▶ _Task requirements_: In the records below, find the line that contains "## TriggerTarget", then transcribe it and every later line exactly, stopping at the final line.

(Stored items)
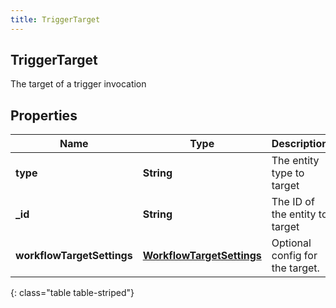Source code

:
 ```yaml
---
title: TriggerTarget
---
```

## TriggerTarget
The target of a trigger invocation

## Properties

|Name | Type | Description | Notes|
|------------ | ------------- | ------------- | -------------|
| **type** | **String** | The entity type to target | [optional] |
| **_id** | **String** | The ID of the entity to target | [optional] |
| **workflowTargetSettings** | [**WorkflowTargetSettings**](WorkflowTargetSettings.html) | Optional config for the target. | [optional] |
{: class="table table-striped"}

▶ _Output_:
## TriggerTarget
The target of a trigger invocation

## Properties

|Name | Type | Description | Notes|
|------------ | ------------- | ------------- | -------------|
| **type** | **String** | The entity type to target | [optional] |
| **_id** | **String** | The ID of the entity to target | [optional] |
| **workflowTargetSettings** | [**WorkflowTargetSettings**](WorkflowTargetSettings.html) | Optional config for the target. | [optional] |
{: class="table table-striped"}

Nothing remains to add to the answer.